▶ WHAT YOU SHOULD DO: Once the line with "So very, very" is found in the entries below, repeat it and each following line exactly, up to and including the line with "Just open brackets, just". Add no other lines.

▶ PROVIDED DATA:
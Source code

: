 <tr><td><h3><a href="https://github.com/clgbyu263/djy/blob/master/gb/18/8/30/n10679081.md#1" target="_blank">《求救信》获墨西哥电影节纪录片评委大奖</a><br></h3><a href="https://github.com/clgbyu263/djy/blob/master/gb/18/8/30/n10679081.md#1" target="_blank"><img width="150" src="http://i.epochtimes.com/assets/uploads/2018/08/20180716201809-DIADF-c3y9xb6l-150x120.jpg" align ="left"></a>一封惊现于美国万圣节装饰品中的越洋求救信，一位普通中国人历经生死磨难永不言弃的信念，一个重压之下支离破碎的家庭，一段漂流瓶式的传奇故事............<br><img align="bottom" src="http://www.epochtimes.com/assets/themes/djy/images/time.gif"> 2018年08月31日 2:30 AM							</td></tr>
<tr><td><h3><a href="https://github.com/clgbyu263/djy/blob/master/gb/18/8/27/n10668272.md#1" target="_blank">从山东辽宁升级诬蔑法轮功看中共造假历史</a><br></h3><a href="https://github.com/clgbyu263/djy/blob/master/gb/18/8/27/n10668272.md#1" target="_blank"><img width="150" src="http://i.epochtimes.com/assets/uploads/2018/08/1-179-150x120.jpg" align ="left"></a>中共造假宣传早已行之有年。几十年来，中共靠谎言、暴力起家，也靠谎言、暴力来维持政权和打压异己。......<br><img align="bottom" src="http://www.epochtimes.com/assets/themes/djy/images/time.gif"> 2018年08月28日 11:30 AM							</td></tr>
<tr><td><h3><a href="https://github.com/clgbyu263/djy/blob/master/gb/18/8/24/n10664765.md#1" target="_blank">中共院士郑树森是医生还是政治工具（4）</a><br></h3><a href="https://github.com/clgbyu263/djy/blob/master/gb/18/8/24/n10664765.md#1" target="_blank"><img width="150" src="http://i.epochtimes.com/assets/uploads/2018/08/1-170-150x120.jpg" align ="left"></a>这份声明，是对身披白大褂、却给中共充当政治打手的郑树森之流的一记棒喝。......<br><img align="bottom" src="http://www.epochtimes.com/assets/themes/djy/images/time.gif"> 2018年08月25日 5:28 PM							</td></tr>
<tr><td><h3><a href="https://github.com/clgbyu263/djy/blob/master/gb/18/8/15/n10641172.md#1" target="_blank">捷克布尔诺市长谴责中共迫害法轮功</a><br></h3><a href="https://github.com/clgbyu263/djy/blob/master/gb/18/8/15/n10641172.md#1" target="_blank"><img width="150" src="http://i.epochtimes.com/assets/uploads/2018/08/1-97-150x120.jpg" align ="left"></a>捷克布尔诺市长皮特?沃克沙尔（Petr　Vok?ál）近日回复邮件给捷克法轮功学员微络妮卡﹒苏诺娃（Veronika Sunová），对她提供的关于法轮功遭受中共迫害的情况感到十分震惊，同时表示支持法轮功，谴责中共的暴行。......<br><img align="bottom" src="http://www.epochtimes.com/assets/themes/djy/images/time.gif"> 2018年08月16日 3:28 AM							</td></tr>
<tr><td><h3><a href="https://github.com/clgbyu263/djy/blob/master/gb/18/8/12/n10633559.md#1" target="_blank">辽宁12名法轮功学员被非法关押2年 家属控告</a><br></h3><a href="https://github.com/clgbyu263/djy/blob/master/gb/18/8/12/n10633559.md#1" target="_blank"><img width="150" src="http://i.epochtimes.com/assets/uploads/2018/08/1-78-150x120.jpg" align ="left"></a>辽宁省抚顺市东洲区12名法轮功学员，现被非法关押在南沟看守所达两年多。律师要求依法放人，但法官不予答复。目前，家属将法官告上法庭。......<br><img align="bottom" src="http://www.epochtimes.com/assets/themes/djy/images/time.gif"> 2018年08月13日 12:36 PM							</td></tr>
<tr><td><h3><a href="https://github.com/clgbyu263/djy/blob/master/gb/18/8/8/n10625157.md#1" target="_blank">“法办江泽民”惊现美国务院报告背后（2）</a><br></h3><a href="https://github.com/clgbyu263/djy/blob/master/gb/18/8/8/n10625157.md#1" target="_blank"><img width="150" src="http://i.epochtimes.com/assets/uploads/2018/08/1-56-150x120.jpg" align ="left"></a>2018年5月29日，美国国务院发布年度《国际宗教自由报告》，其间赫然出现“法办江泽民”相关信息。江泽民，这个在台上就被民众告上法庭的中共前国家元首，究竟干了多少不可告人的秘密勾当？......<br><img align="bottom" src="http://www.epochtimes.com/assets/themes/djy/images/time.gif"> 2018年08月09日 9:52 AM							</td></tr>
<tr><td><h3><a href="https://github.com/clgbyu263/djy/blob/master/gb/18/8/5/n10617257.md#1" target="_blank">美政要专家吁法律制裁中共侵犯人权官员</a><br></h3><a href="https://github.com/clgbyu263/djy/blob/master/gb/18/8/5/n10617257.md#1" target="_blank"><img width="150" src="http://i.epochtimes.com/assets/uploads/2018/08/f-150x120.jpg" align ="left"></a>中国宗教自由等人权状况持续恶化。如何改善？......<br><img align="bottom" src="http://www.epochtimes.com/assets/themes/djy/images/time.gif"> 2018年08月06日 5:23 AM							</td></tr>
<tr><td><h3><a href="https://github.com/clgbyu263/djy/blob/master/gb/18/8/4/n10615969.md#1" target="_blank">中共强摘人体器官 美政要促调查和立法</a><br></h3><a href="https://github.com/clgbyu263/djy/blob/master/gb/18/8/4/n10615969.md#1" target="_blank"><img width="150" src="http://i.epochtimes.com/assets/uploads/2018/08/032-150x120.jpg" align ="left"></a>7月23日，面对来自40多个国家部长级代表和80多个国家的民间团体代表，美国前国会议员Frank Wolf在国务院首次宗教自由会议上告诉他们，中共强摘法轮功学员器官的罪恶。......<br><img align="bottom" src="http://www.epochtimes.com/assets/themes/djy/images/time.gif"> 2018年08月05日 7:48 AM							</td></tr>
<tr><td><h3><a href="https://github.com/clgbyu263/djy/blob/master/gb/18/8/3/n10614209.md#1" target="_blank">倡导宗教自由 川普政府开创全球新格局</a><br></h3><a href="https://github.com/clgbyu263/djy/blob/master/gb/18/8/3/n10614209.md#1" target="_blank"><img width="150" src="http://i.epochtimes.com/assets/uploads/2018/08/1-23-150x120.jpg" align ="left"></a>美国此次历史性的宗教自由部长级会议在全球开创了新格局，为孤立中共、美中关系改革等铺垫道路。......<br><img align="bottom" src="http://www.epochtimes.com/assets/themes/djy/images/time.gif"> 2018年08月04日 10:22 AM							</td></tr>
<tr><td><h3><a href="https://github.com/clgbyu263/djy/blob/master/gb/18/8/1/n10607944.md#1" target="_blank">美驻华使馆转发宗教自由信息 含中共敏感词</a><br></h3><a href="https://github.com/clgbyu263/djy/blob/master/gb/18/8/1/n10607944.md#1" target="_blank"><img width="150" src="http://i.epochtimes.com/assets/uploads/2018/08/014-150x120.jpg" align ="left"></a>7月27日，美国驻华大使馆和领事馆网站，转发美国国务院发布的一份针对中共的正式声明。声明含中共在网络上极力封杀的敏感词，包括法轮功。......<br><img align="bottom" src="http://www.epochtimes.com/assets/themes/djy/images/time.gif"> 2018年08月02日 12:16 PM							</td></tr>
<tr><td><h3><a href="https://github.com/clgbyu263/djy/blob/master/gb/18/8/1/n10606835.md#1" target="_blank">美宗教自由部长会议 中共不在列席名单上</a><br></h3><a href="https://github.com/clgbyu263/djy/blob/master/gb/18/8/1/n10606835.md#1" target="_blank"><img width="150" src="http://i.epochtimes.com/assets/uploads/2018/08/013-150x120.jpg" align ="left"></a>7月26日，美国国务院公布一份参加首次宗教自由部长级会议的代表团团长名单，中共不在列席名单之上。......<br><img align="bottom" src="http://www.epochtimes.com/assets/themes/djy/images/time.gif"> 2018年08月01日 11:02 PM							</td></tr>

...

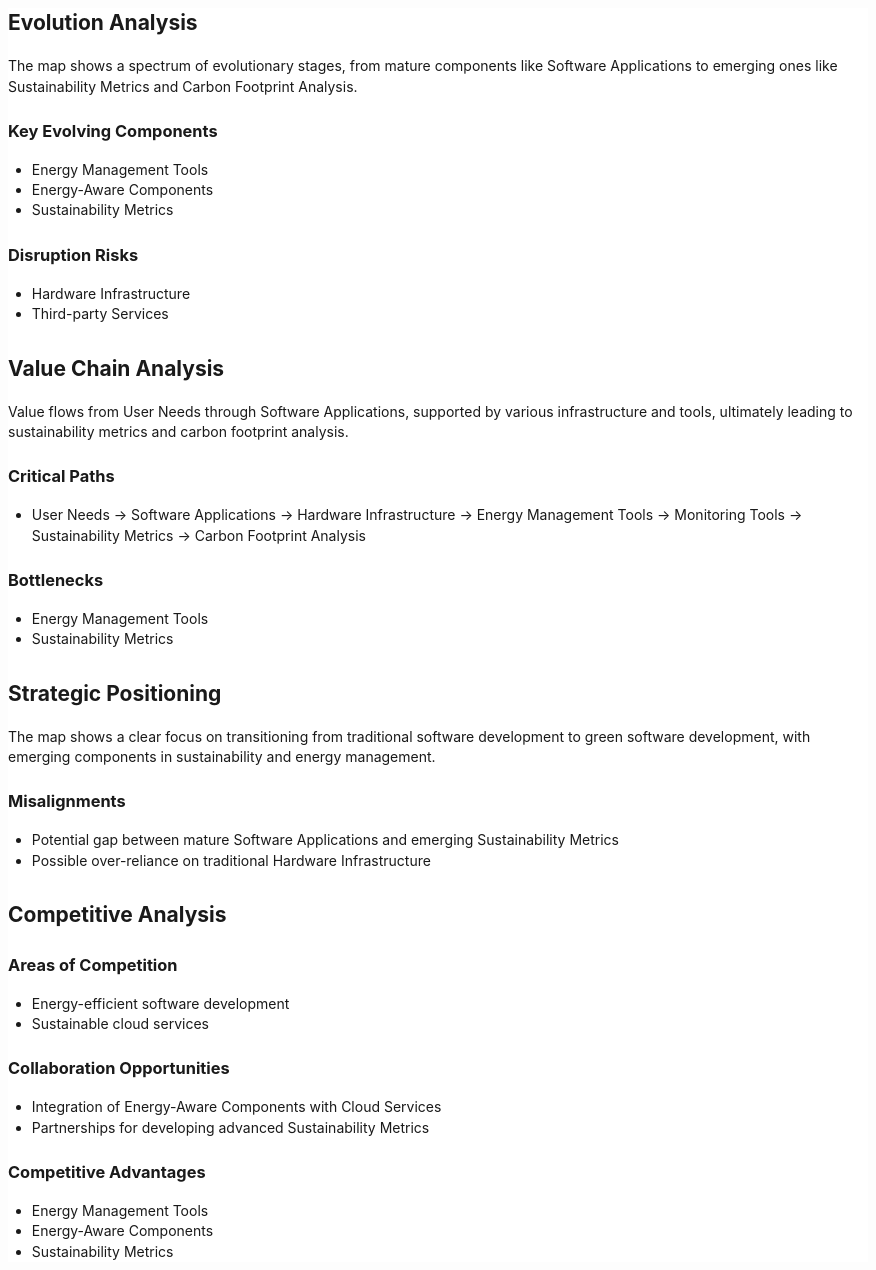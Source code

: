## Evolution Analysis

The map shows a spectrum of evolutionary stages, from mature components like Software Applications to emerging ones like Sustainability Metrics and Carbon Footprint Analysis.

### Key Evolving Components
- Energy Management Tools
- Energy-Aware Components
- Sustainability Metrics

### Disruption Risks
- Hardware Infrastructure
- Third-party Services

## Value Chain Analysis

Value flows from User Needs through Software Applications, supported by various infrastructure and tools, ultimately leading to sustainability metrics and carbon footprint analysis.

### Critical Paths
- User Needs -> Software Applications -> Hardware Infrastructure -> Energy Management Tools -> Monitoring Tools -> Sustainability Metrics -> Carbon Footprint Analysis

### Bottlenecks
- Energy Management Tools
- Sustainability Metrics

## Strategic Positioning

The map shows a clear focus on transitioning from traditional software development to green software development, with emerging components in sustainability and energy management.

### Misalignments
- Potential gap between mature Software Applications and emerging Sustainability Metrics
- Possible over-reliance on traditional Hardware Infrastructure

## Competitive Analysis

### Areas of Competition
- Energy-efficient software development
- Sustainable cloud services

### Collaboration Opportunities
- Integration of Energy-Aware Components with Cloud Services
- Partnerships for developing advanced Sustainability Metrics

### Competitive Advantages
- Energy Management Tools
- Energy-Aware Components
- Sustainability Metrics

* * *

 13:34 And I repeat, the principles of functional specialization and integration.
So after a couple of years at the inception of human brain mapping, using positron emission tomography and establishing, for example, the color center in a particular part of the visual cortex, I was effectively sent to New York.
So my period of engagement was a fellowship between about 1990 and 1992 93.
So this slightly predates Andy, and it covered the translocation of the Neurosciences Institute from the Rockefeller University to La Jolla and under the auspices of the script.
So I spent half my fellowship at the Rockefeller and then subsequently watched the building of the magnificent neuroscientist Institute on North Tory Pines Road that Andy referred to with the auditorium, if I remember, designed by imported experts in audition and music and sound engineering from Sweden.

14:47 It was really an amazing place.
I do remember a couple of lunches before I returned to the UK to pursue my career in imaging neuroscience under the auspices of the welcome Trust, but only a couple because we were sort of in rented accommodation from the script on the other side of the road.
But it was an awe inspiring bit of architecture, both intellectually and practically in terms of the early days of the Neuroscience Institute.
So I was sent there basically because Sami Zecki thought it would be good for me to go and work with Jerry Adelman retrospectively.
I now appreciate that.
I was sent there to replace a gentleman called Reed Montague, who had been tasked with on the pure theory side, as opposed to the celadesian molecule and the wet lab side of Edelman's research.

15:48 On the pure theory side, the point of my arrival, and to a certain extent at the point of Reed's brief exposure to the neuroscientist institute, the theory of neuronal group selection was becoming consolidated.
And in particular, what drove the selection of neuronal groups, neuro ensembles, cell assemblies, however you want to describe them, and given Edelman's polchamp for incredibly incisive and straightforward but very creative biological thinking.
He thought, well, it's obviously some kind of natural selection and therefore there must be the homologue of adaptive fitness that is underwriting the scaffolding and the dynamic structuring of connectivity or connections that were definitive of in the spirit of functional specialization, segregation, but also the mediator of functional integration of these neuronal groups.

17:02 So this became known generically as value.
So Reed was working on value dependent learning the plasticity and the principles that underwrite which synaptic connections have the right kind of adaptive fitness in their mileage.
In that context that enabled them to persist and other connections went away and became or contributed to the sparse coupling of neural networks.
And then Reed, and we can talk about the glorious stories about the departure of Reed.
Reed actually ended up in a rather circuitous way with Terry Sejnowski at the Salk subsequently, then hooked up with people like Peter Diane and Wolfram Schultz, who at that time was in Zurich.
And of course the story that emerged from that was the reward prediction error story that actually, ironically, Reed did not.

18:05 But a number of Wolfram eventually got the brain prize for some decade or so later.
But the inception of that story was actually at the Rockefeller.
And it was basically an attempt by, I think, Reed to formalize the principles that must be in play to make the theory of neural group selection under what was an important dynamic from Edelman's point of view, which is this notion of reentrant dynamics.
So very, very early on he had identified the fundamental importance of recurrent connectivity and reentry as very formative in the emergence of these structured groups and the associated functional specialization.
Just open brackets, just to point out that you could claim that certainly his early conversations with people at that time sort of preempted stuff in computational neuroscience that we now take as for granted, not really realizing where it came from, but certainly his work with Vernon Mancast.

▶ FINAL ANSWER:
So very, very early on he had identified the fundamental importance of recurrent connectivity and reentry as very formative in the emergence of these structured groups and the associated functional specialization.
Just open brackets, just to point out that you could claim that certainly his early conversations with people at that time sort of preempted stuff in computational neuroscience that we now take as for granted, not really realizing where it came from, but certainly his work with Vernon Mancast.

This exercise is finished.